60-year-old drug can resensitize treatment-resistant brain cancer cells
Researchers have discovered that cerebrospinal fluid, the brain’s shock absorber, contributes to treatment resistance in people with brain cancer. But their study also identified a more-than-sixty-year-old antipsychotic medication that can be repurposed to resensitize cancer cells to treatment.
Cerebrospinal fluid (CSF) has several important functions. It acts like a cushion to protect the brain and spinal cord and provides nourishment and waste removal services. But, when it comes to brain cancer, a new study has found that this important fluid may be making brain cancers resistant to treatment, reducing their effectiveness.
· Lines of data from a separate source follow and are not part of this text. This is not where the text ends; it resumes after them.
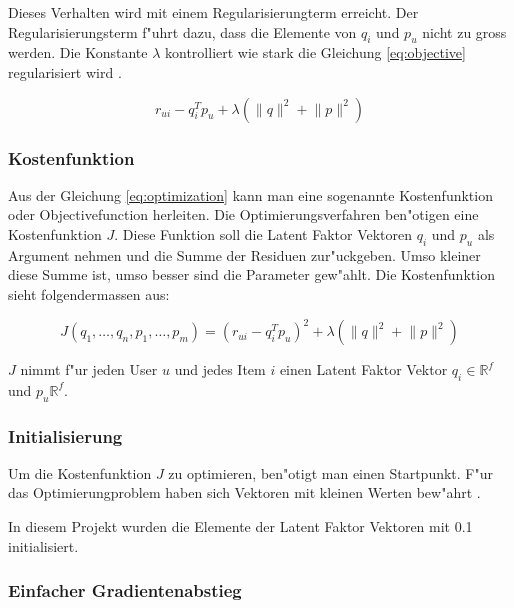 \documentclass[a4paper, 12pt]{article}
\begin{document}
 Dieses Verhalten wird mit einem Regularisierungterm erreicht. Der Regularisierungsterm f"uhrt dazu, dass die Elemente von $q_i$ und $p_u$ nicht zu gross werden. Die Konstante $\lambda$ kontrolliert wie stark die Gleichung \ref{eq:objective} regularisiert wird \cite{koren2009}.

\begin{equation}
  \label{eq:optimization}
    r_{ui} - q_i^T p_u + \lambda (\lVert q \rVert^2 + \lVert p \lVert ^2)
\end{equation}

\subsubsection{Kostenfunktion}
\label{sec:opt}

Aus der Gleichung \ref{eq:optimization} kann man eine sogenannte Kostenfunktion oder Objectivefunction herleiten. Die Optimierungsverfahren ben"otigen eine Kostenfunktion $J$. Diese Funktion soll die Latent Faktor Vektoren $q_i$ und $p_u$ als Argument nehmen und die Summe der Residuen zur"uckgeben. Umso kleiner diese Summe ist, umso besser sind die Parameter gew"ahlt. Die Kostenfunktion sieht folgendermassen aus:

\begin{equation}
  \label{eq:costfunction}
  J(q_1, \dots , q_n, p_1, \dots, p_m) =  (r_{ui} - q_i^T p_u)^2 + \lambda (\lVert q \rVert^2 + \lVert p \lVert ^2)
\end{equation}

$J$ nimmt f"ur jeden User $u$ und jedes Item $i$ einen Latent Faktor Vektor $q_i \in \mathbb{R}^f$ und $p_u \mathbb{R}^f$.

\subsubsection{Initialisierung}
\label{sec:init}

Um die Kostenfunktion $J$ zu optimieren, ben"otigt man einen Startpunkt. F"ur das Optimierungproblem \label{eq:objective} haben sich Vektoren mit kleinen Werten bew"ahrt \cite{Takacs08}. 

In diesem Projekt wurden die Elemente der Latent Faktor Vektoren mit 0.1 initialisiert.

\subsubsection{Einfacher Gradientenabstieg}
\label{sec:gradientdescent}
 
\end{document}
Researchers from Flinders University in South Australia examined the effect of CSF on the growth of tumor cells in patients with glioblastoma, a common, fast-growing and lethal central nervous system cancer, and, importantly, discovered a potential treatment.
“Glioblastoma kills so many people who are otherwise fit, healthy and young, within months,” said Cedric Bardy, one of the study’s co-authors. “This is a horrible disease, and the treatments available are just not effective enough despite serious side effects.”
The mainstay treatments for glioblastoma are surgical resection, followed by a combination of radiation therapy and the oral chemotherapeutic drug temozolomide. Despite this aggressive treatment, the cancer often returns and proves fatal, indicating that the cancer cells have developed a resistance to treatment.
Taking CSF from 25 patients with glioblastoma receiving both radiation and chemotherapy, the researchers found that cancer cells exposed to CSF were more resistant to ferroptosis, a form of therapy-induced cell death. They identified that nuclear protein 1 (NUPR1) in the CSF was responsible for increasing treatment resistance by hampering ferroptosis.
Importantly, they found that trifluoperazine, a drug that’s been marketed as an antipsychotic and anti-anxiety medication since 1959 under the brand name Stelazine, inhibited NUPR1 and resensitized the cancer cells to both therapies. The researchers concluded that adding trifluoperazine to current treatments may improve GBM survival rates.
“This study helps us understand the limitations of the current chemotherapies and provides new hope for repurposing a class of drugs that could be added to the standard of care,” Bardy said. “We are working hard now to try this on patients in a clinical trial.”
The study was published in the journal Science Advances.